Jazz art from one of advertising's most familiar voices
hyperbolium | Earth, USA | 08/01/2000
(5 out of 5 stars)

"To those just finding Nordine's 50s recordings, his incredible voice will be surprisingly familiar. His work as a voice-over announcer over the past several decades has made his resonant baritone a fixture on TV and radio. What's really amazing is that the quirky presentation he uses in his commercials - the inflections and pacing - is equally, if not more, effective in this poetry/spoken word context.

Backed by the Fred Katz group, Nordine tells spellbinding stories and recites beat-era oddities in a style that is unduplicatable.
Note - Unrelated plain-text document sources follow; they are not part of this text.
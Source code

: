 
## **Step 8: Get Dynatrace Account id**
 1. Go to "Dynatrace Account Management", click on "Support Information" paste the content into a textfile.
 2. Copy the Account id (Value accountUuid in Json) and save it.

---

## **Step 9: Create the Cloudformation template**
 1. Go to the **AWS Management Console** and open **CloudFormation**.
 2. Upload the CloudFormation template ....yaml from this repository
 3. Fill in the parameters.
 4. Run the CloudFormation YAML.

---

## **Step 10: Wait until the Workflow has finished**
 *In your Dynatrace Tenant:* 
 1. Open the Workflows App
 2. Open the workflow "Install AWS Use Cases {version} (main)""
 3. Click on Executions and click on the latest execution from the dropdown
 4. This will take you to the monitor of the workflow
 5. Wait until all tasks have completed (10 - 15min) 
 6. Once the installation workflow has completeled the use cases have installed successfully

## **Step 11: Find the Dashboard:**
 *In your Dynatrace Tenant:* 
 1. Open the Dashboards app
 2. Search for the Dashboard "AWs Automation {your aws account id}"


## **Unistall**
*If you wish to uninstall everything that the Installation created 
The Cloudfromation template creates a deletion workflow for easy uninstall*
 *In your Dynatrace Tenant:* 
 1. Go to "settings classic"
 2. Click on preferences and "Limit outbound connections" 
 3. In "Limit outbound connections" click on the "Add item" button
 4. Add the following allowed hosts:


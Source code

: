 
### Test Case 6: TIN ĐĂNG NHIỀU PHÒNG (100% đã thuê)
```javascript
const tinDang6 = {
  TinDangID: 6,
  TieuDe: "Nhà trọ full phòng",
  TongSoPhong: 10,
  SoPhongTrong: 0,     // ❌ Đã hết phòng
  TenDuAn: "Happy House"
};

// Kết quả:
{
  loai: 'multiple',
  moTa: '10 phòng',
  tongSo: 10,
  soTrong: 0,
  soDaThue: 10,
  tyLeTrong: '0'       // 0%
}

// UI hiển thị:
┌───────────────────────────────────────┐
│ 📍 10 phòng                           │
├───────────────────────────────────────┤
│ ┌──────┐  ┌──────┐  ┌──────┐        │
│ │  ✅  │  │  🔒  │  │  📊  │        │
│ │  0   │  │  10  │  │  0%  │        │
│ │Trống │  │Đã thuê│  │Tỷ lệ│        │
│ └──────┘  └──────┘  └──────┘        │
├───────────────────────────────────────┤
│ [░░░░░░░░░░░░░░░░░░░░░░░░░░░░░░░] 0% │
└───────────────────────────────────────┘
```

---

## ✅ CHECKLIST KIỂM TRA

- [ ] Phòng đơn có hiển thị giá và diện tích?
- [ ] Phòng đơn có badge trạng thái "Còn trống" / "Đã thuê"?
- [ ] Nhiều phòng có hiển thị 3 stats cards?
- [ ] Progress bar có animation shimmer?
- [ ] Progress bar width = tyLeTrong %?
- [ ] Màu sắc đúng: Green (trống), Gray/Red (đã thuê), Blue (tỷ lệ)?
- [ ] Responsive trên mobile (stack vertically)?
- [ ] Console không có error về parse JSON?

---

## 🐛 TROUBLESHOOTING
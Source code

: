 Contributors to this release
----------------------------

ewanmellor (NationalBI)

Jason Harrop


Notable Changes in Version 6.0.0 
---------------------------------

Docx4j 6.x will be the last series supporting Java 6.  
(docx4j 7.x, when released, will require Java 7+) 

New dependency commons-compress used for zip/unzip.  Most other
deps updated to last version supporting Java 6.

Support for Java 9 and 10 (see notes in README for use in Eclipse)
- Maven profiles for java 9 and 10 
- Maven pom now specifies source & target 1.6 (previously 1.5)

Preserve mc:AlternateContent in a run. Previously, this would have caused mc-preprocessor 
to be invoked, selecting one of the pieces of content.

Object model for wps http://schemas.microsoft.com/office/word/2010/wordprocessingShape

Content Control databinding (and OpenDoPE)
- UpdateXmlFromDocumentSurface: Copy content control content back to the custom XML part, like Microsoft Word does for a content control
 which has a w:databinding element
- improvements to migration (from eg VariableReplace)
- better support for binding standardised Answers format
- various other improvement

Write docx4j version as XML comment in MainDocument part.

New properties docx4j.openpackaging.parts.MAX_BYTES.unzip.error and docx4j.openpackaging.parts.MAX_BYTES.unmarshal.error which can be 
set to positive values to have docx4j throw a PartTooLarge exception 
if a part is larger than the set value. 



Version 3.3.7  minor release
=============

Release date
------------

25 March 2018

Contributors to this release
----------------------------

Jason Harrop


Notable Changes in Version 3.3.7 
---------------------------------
Whether it's the outsider tale of "Flibberty-Jib" (which was reused years later as the soundtrack to a groundbreaking animated commercial for Levi's), the social commentary of "The Vidiot," the Twilight Zone tale of "What Time is it?," or just the 'wonder wanderings' of "Adult Kindergarten" or "The Sound Museum," Nordine always has something interesting to offer.

Katz recorded a few very hard-to-find LPs of his own, as well as appearing in the film "Sweet Smell of Success" as a member of Chico Hamilton's band. His group backs Nordine here with light jazz that supplements the 50s beatnik/downtown atmosphere. This collection cherry-picks tracks from several volumes of Word Jazz recordings, all of which are tough finds on the collector's market. These are truly one-of-a-kind recordings that capture an artist's singular vision of spoken-word art."
Astral Projection Without Trying!
Jim Nayder | United States | 02/05/2000
(5 out of 5 stars)

"Listening to Ken Nordine is an experience similar to that sleep stage when you can't really tell if you're dreaming, or actually visiting a mysterious fantasy land. Ken takes words where you don't expect them to travel -and you wonder if you're hearing music, a short story, an angel lamenting, or colors you can actually see. All via a CD. I first heard Word Jazz years ago, and yet it sounds like a new born baby every time I give it another listen. I shut off the lights, put on some head-phones, sit back, and listen. It's a jazz concert though a mind's eye I never knew I had . . . all through the literally hypnotic voice of our ol' pal, Ken Nordine."
"Let me tell you a funny story I made up..."
boeanthropist | Cambridge, MA | 07/26/2000
(5 out of 5 stars)

"It's much, much more than just The Voice -- Ken Nordine turns the moments of our lives on their heads in a manner as close to Ray Bradbury or Harlan Ellison as it is to the beatniks (with whom he is forever lumped), and much, much funnier than either. Sesame Street as produced by Rod Serling, perhaps. Cheerily subversive art which somehow maintains no umbilicus to any specific counterculture -- try pulling that off today, kids! At least as relevant in the year 2000 as when it came out in the 1950s. Hope the "Volume 1" up there indicates a Volume 2 someday soon."